According to a current Consumer Reports study, Customer satisfaction levels are particularly low for television providers. Comcast and Time Warner Cable rated among the lowest. Furthermore, it seems that customer service is in part driving customer dissatisfaction.
And that makes sense. With the ubiquity of streaming and other low-cost television viewing options, customer expectations are rising. Basically, when customers are paying north of $100 per month for television, they expect north of ‘ok’ for customer service.
In a comment to Variety, Comcast touted its improved service and cited: shorter service windows, a 97% on time visit rate, and a 20% decrease in repeat visits to solve customer issues. But if these facts are true, why are Comcast customers still so unhappy?
My guess is that Comcast isn’t measuring and managing the right customer experience metrics. While the metrics they cite are fundamental to running a functioning operation, they have nothing to do with creating a compelling customer experience.
In addition to measuring procedural facts, Comcast should measure its customer service experience from the customer’s perspective.
One customer experience metric I’d suggest is Customer Effort Score which tracks how much work customers put in when interacting with a company.

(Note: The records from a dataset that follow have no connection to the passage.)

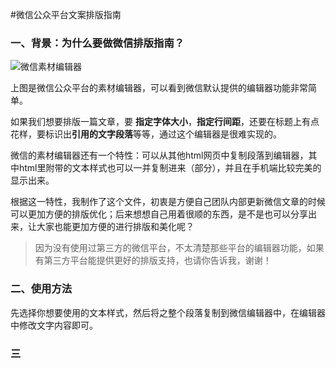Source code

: #微信公众平台文案排版指南

### 一、背景：为什么要做微信排版指南？

![微信素材编辑器](http://tuchuang001-upload.stor.sinaapp.com/%E5%B1%8F%E5%B9%95%E5%BF%AB%E7%85%A7%202014-07-27%2014.30.10.png)

上图是微信公众平台的素材编辑器，可以看到微信默认提供的编辑器功能非常简单。

如果我们想要排版一篇文章，要 **指定字体大小**，**指定行间距**，还要在标题上有点花样，要标识出**引用的文字段落**等等，通过这个编辑器是很难实现的。

微信的素材编辑器还有一个特性：可以从其他html网页中复制段落到编辑器，其中html里附带的文本样式也可以一并复制进来（部分），并且在手机端比较完美的显示出来。

根据这一特性，我制作了这个文件，初衷是方便自己团队内部更新微信文章的时候可以更加方便的排版优化；后来想想自己用着很顺的东西，是不是也可以分享出来，让大家也能更加方便的进行排版和美化呢？

> 因为没有使用过第三方的微信平台，不太清楚那些平台的编辑器功能，如果有第三方平台能提供更好的排版支持，也请你告诉我，谢谢！


### 二、使用方法

先选择你想要使用的文本样式，然后将之整个段落复制到微信编辑器中，在编辑器中修改文字内容即可。

### 三
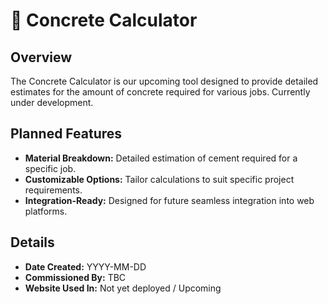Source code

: # 🚧 Concrete Calculator

## Overview
The Concrete Calculator is our upcoming tool designed to provide detailed estimates for the amount of concrete required for various jobs. Currently under development.

## Planned Features
- **Material Breakdown:** Detailed estimation of cement required for a specific job.
- **Customizable Options:** Tailor calculations to suit specific project requirements.
- **Integration-Ready:** Designed for future seamless integration into web platforms.

## Details
- **Date Created:** YYYY-MM-DD  
- **Commissioned By:** TBC 
- **Website Used In:** Not yet deployed / Upcoming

It includes aspects of the customer experience like whether a technician understood the customer’s issue. Other metrics Comcast would benefit from are Competitive Edge Score and, given the amount Comcast spends on advertising, tracking its Customer Support Branding Score would be helpful too.
If Comcast would watch (and try to improve) key customer experience metrics, including their Customer Effort Score, they’d boost customer satisfaction and improve customer service—basically, provide more than the low-cost alternatives!